Davis lays The Handle – that name seems appropriate – near the tee marker and unbuckles the straps, pulling the club she’ll need. There’s a delicateness to the process, and it quickly dawns on you that The Handle may not be all that efficient. The straps appear to be as strong as a fresh-out-of-the-box Wilson A2000, but they may in fact be older than Davis herself.
“I’m 70,” she says, “and this was my Dad’s.”
Darlind Davis, holding The Handle, stands at the 2nd green of The Cradle.
WALTER DAVIS LEARNED TO PLAY GOLF around his Navy days during World War II. He came home and became the head golf professional at what is now known as Indian Springs Golf & Country Club in Indiana, Pennsylvania. For 48 years, Davis ran the club. He was friends with Deacon Palmer, Arnold’s father, who lived about 20 miles away. Walter and the elder Palmer would share stories about trips each would take to Pinehurst way back when.
“Dad knew Arnold, but Deke was more in his age group,” Darlind says. “Dad would be so proud to know we were living in Pinehurst now.”
Over a half century, Walter saw a lot in golf change. The game got faster, for one, especially when motorized golf carts began to come onto the scene. Walter, though, preferred to walk.
“That’s what you did around the club then,” Darlind says. “It used to be, after work or after school, you’d go and play nine holes. You’d just get your clubs and go.”
Darlind doesn’t know how Walter got The Handle, but she remembers seeing him use it. “Some salesman probably talked him into it,” she says.

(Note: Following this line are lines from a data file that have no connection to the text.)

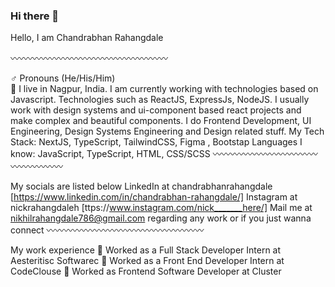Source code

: ### Hi there 👋

Hello, I am Chandrabhan Rahangdale <br>

〰️〰️〰️〰️〰️〰️〰️〰️〰️〰️〰️〰️〰️〰️〰️〰️〰️〰️

♂️ Pronouns (He/His/Him) <br>
📍 I live in Nagpur, India. 
I am currently working with technologies based on Javascript. Technologies such as ReactJS, ExpressJs, NodeJS.
I usually work with design systems and ui-component based react projects and make complex and beautiful components.
I do Frontend Development, UI Engineering, Design Systems Engineering and Design related stuff.
My Tech Stack: NextJS, TypeScript, TailwindCSS, Figma , Bootstap
Languages I know: JavaScript, TypeScript, HTML, CSS/SCSS
〰️〰️〰️〰️〰️〰️〰️〰️〰️〰️〰️〰️〰️〰️〰️〰️〰️〰️

My socials are listed below
LinkedIn at chandrabhanrahangdale [https://www.linkedin.com/in/chandrabhan-rahangdale/]
Instagram at nickrahangdaleh [ttps://www.instagram.com/nick_______here/]
Mail me at nikhilrahangdale786@gmail.com regarding any work or if you just wanna connect
〰️〰️〰️〰️〰️〰️〰️〰️〰️〰️〰️〰️〰️〰️〰️〰️〰️〰️

My work experience
🔴 Worked as a Full Stack Developer Intern at Aesteritisc Softwarec
🔴 Worked as a Front End Developer Intern at CodeClouse
🔴 Worked as Frontend Software Developer at Cluster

But it fit Walter, and those evening walks around his course. When he passed away in 1981, Darlind made sure to get The Handle.

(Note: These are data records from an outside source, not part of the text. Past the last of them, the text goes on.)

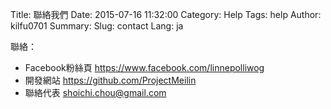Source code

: Title: 聯絡我們
Date: 2015-07-16 11:32:00
Category: Help
Tags: help
Author: kilfu0701
Summary: 
Slug: contact
Lang: ja

<div>
  <div class="sub-lead-title">聯絡：</div>
  <ul>
    <li>Facebook粉絲頁 <a href="https://www.facebook.com/linnepolliwog" target="_blank">https://www.facebook.com/linnepolliwog</a></li>
    <li>開發網站 <a href="https://github.com/ProjectMeilin" target="_blank">https://github.com/ProjectMeilin</a></li>
    <li>聯絡代表 <a href="mailto:shoichi.chou@gmail.com">shoichi.chou@gmail.com</a></li>
  </ul>
</div>
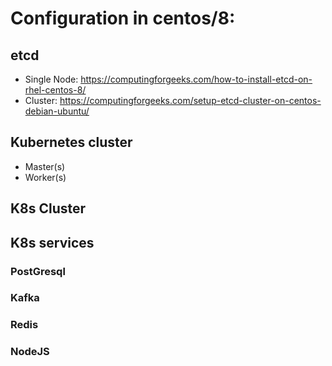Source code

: # Configuration in centos/8:

## etcd
- Single Node: https://computingforgeeks.com/how-to-install-etcd-on-rhel-centos-8/
- Cluster: https://computingforgeeks.com/setup-etcd-cluster-on-centos-debian-ubuntu/

## Kubernetes cluster
- Master(s)
- Worker(s)

## K8s Cluster

## K8s services

### PostGresql

### Kafka

### Redis

### NodeJS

There was really just one problem.
“I never really had a use for it,” she says. “Well, until now.”
When The Cradle opened, Darlind, a Pinehurst Country Club member, “tore the garage apart” to find The Handle. It took 50 years, but Pinehurst rekindled what Walter Davis had found most special about the game.
Darlind Davis can walk a quick nine holes again, shoot scores she perhaps only dreamed of shooting, and carry only the clubs she needs.
Now, though, it feels like she’s holding her dad’s hand at the same time.